Attorneys' Offices for the Middle and Southern Districts of Georgia in
an unusual 19-page order explaining why he more than doubled the
recommended prison sentence of a federal witness who testified against
Columbus lawyer J. Mark Shelnutt.
Land suggested that the judgment of the U.S. Attorney's Middle District
office in Macon, Ga., which oversees federal prosecutions in Columbus,
"may have become clouded by its zeal to bring down a prominent defense
attorney."
"The Court became concerned that the focus of the U.S. attorney's
office was on getting a high-profile lawyer and negotiating sweetheart
plea deals with the actual drug dealers to accomplish that," Land wrote.
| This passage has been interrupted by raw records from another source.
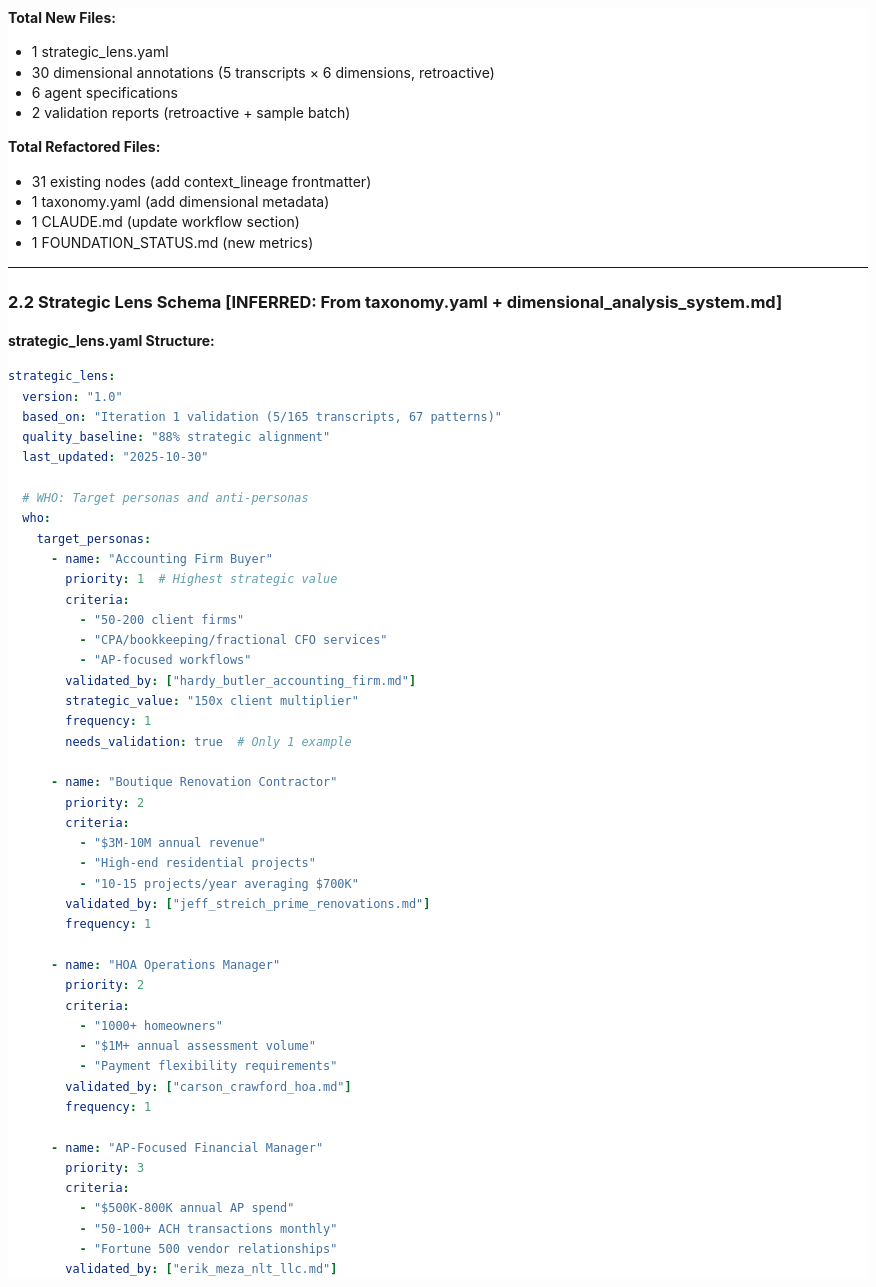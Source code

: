 **Total New Files:**
- 1 strategic_lens.yaml
- 30 dimensional annotations (5 transcripts × 6 dimensions, retroactive)
- 6 agent specifications
- 2 validation reports (retroactive + sample batch)

**Total Refactored Files:**
- 31 existing nodes (add context_lineage frontmatter)
- 1 taxonomy.yaml (add dimensional metadata)
- 1 CLAUDE.md (update workflow section)
- 1 FOUNDATION_STATUS.md (new metrics)

---

### 2.2 Strategic Lens Schema [INFERRED: From taxonomy.yaml + dimensional_analysis_system.md]

**strategic_lens.yaml Structure:**

```yaml
strategic_lens:
  version: "1.0"
  based_on: "Iteration 1 validation (5/165 transcripts, 67 patterns)"
  quality_baseline: "88% strategic alignment"
  last_updated: "2025-10-30"

  # WHO: Target personas and anti-personas
  who:
    target_personas:
      - name: "Accounting Firm Buyer"
        priority: 1  # Highest strategic value
        criteria:
          - "50-200 client firms"
          - "CPA/bookkeeping/fractional CFO services"
          - "AP-focused workflows"
        validated_by: ["hardy_butler_accounting_firm.md"]
        strategic_value: "150x client multiplier"
        frequency: 1
        needs_validation: true  # Only 1 example

      - name: "Boutique Renovation Contractor"
        priority: 2
        criteria:
          - "$3M-10M annual revenue"
          - "High-end residential projects"
          - "10-15 projects/year averaging $700K"
        validated_by: ["jeff_streich_prime_renovations.md"]
        frequency: 1

      - name: "HOA Operations Manager"
        priority: 2
        criteria:
          - "1000+ homeowners"
          - "$1M+ annual assessment volume"
          - "Payment flexibility requirements"
        validated_by: ["carson_crawford_hoa.md"]
        frequency: 1

      - name: "AP-Focused Financial Manager"
        priority: 3
        criteria:
          - "$500K-800K annual AP spend"
          - "50-100+ ACH transactions monthly"
          - "Fortune 500 vendor relationships"
        validated_by: ["erik_meza_nlt_llc.md"]
```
The U.S. Attorney's Office in Macon initiated the Shelnutt
investigation when it was headed by F. Maxwell Wood, who stepped down
July 31 and is now running for the Republican nomination for state
attorney general.
Citing a conflict of interest, Wood's office turned the Shelnutt
investigation over to federal prosecutors in the Southern District in
Savannah more than a year before Shelnutt was indicted. But Land made
it clear in his order that the Middle District, despite its recusal,
continued its involvement in the Shelnutt investigation, in part, by
"its continued representation of the government in the cases against
various co-conspirators who testified against Shelnutt pursuant to
cooperation agreements negotiated by the Middle District attorney's
office."
Land held top management at the U.S. Attorney's Office in Macon
responsible for "the zeal" with which federal authorities pursued
Shelnutt.
"The Court also points out that it did not perceive the Assistant U.S.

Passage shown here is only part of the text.